*Task to carry out:*
Word for word, set down every line of the entries below from the line with "along with a" to the line with "thus the automated", including both, and no other line.

+++ Records supplied

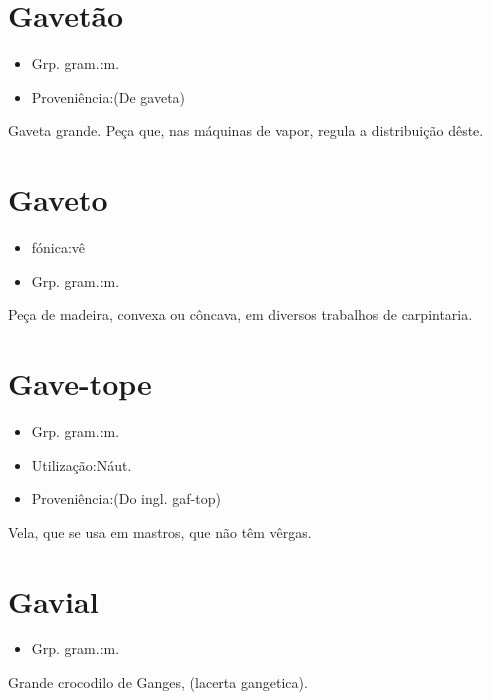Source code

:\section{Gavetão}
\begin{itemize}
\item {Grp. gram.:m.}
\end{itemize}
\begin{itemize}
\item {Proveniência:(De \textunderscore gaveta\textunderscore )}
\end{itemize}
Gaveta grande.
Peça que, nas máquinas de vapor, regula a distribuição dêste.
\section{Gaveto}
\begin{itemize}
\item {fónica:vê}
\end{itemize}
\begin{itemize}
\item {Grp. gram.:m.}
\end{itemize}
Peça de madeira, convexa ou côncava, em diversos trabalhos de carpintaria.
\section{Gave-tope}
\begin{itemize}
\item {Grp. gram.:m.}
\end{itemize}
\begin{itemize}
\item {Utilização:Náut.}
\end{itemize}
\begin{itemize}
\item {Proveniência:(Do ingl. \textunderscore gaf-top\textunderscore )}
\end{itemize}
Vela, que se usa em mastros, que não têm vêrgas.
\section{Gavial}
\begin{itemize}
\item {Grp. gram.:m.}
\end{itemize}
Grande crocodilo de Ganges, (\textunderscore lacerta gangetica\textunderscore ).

++++++
+++ Records supplied

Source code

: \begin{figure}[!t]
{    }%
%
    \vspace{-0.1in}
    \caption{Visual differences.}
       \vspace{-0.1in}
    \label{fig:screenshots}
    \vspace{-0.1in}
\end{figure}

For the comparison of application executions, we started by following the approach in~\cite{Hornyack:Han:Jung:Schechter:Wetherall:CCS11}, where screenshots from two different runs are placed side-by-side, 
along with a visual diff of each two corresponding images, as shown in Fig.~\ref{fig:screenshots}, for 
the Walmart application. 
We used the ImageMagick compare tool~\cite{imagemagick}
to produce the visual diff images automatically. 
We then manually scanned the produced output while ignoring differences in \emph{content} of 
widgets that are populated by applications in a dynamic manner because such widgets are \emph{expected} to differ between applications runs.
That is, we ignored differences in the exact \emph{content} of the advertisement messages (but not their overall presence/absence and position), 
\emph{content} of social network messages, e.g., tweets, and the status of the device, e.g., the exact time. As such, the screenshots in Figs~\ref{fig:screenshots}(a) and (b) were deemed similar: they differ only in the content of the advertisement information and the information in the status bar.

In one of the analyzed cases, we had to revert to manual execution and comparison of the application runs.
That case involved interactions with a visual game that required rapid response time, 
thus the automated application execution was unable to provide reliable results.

++++++
+++ Records supplied

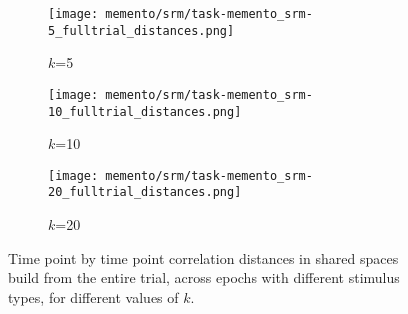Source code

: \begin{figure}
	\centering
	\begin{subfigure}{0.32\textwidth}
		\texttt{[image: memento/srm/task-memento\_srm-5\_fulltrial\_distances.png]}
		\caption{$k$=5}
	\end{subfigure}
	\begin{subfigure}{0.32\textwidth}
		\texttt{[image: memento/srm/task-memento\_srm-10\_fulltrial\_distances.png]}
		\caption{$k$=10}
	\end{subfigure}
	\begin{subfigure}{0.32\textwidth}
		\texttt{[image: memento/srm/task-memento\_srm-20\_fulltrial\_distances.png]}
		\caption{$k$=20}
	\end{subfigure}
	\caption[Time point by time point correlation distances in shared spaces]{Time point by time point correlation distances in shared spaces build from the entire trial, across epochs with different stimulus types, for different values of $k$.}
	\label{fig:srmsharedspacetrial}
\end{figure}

++++++

*Exercise response:*
along with a visual diff of each two corresponding images, as shown in Fig.~\ref{fig:screenshots}, for 
the Walmart application. 
We used the ImageMagick compare tool~\cite{imagemagick}
to produce the visual diff images automatically. 
We then manually scanned the produced output while ignoring differences in \emph{content} of 
widgets that are populated by applications in a dynamic manner because such widgets are \emph{expected} to differ between applications runs.
That is, we ignored differences in the exact \emph{content} of the advertisement messages (but not their overall presence/absence and position), 
\emph{content} of social network messages, e.g., tweets, and the status of the device, e.g., the exact time. As such, the screenshots in Figs~\ref{fig:screenshots}(a) and (b) were deemed similar: they differ only in the content of the advertisement information and the information in the status bar.

In one of the analyzed cases, we had to revert to manual execution and comparison of the application runs.
That case involved interactions with a visual game that required rapid response time, 
thus the automated application execution was unable to provide reliable results.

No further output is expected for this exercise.